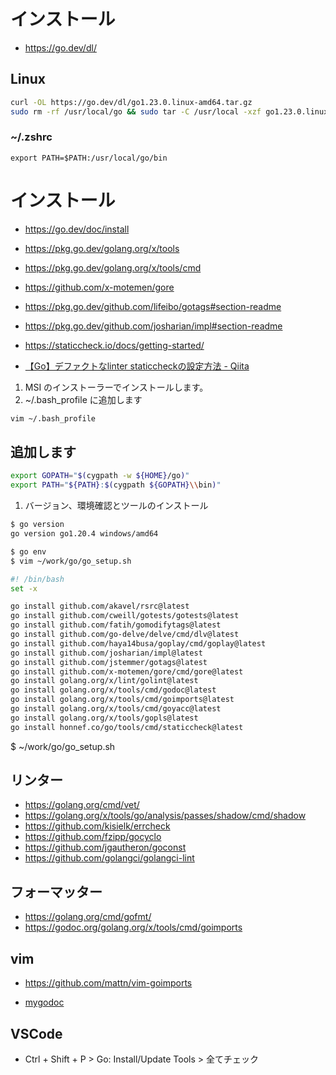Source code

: # インストール
- https://go.dev/dl/
## Linux
```bash
curl -OL https://go.dev/dl/go1.23.0.linux-amd64.tar.gz
sudo rm -rf /usr/local/go && sudo tar -C /usr/local -xzf go1.23.0.linux-amd64.tar.gz
```
### ~/.zshrc
```
export PATH=$PATH:/usr/local/go/bin
```
# インストール
- https://go.dev/doc/install
- https://pkg.go.dev/golang.org/x/tools
- https://pkg.go.dev/golang.org/x/tools/cmd
- https://github.com/x-motemen/gore
- https://pkg.go.dev/github.com/lifeibo/gotags#section-readme
- https://pkg.go.dev/github.com/josharian/impl#section-readme

- https://staticcheck.io/docs/getting-started/
- [【Go】デファクトなlinter staticcheckの設定方法 - Qiita](https://qiita.com/yagi_eng/items/1c34f9691128c51846e7)

1. MSI のインストーラーでインストールします。
2. ~/.bash_profile に追加します
```bash
vim ~/.bash_profile
```
## 追加します
```bash
export GOPATH="$(cygpath -w ${HOME}/go)"
export PATH="${PATH}:$(cygpath ${GOPATH}\\bin)"
```
1. バージョン、環境確認とツールのインストール
```bash
$ go version
go version go1.20.4 windows/amd64

$ go env
$ vim ~/work/go/go_setup.sh
```

```bash
#! /bin/bash
set -x

go install github.com/akavel/rsrc@latest
go install github.com/cweill/gotests/gotests@latest
go install github.com/fatih/gomodifytags@latest
go install github.com/go-delve/delve/cmd/dlv@latest
go install github.com/haya14busa/goplay/cmd/goplay@latest
go install github.com/josharian/impl@latest
go install github.com/jstemmer/gotags@latest
go install github.com/x-motemen/gore/cmd/gore@latest
go install golang.org/x/lint/golint@latest
go install golang.org/x/tools/cmd/godoc@latest
go install golang.org/x/tools/cmd/goimports@latest
go install golang.org/x/tools/cmd/goyacc@latest
go install golang.org/x/tools/gopls@latest
go install honnef.co/go/tools/cmd/staticcheck@latest
```
$ ~/work/go/go_setup.sh
## リンター
- https://golang.org/cmd/vet/
- https://golang.org/x/tools/go/analysis/passes/shadow/cmd/shadow
- https://github.com/kisielk/errcheck
- https://github.com/fzipp/gocyclo
- https://github.com/jgautheron/goconst
- https://github.com/golangci/golangci-lint
## フォーマッター
- https://golang.org/cmd/gofmt/
- https://godoc.org/golang.org/x/tools/cmd/goimports
## vim
- https://github.com/mattn/vim-goimports

- [mygodoc](mygodoc.md)
## VSCode
- Ctrl + Shift + P > Go: Install/Update Tools > 全てチェック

> THE TASK: Each entry above must be restated word for word; the pictures stay out of the copy.

> RESPONSE TO THE TASK:
Source code

: # インストール
- https://go.dev/dl/
## Linux
```bash
curl -OL https://go.dev/dl/go1.23.0.linux-amd64.tar.gz
sudo rm -rf /usr/local/go && sudo tar -C /usr/local -xzf go1.23.0.linux-amd64.tar.gz
```
### ~/.zshrc
```
export PATH=$PATH:/usr/local/go/bin
```
# インストール
- https://go.dev/doc/install
- https://pkg.go.dev/golang.org/x/tools
- https://pkg.go.dev/golang.org/x/tools/cmd
- https://github.com/x-motemen/gore
- https://pkg.go.dev/github.com/lifeibo/gotags#section-readme
- https://pkg.go.dev/github.com/josharian/impl#section-readme

- https://staticcheck.io/docs/getting-started/
- [【Go】デファクトなlinter staticcheckの設定方法 - Qiita](https://qiita.com/yagi_eng/items/1c34f9691128c51846e7)

1. MSI のインストーラーでインストールします。
2. ~/.bash_profile に追加します
```bash
vim ~/.bash_profile
```
## 追加します
```bash
export GOPATH="$(cygpath -w ${HOME}/go)"
export PATH="${PATH}:$(cygpath ${GOPATH}\\bin)"
```
1. バージョン、環境確認とツールのインストール
```bash
$ go version
go version go1.20.4 windows/amd64

$ go env
$ vim ~/work/go/go_setup.sh
```

```bash
#! /bin/bash
set -x

go install github.com/akavel/rsrc@latest
go install github.com/cweill/gotests/gotests@latest
go install github.com/fatih/gomodifytags@latest
go install github.com/go-delve/delve/cmd/dlv@latest
go install github.com/haya14busa/goplay/cmd/goplay@latest
go install github.com/josharian/impl@latest
go install github.com/jstemmer/gotags@latest
go install github.com/x-motemen/gore/cmd/gore@latest
go install golang.org/x/lint/golint@latest
go install golang.org/x/tools/cmd/godoc@latest
go install golang.org/x/tools/cmd/goimports@latest
go install golang.org/x/tools/cmd/goyacc@latest
go install golang.org/x/tools/gopls@latest
go install honnef.co/go/tools/cmd/staticcheck@latest
```
$ ~/work/go/go_setup.sh
## リンター
- https://golang.org/cmd/vet/
- https://golang.org/x/tools/go/analysis/passes/shadow/cmd/shadow
- https://github.com/kisielk/errcheck
- https://github.com/fzipp/gocyclo
- https://github.com/jgautheron/goconst
- https://github.com/golangci/golangci-lint
## フォーマッター
- https://golang.org/cmd/gofmt/
- https://godoc.org/golang.org/x/tools/cmd/goimports
## vim
- https://github.com/mattn/vim-goimports

- [mygodoc](mygodoc.md)
## VSCode
- Ctrl + Shift + P > Go: Install/Update Tools > 全てチェック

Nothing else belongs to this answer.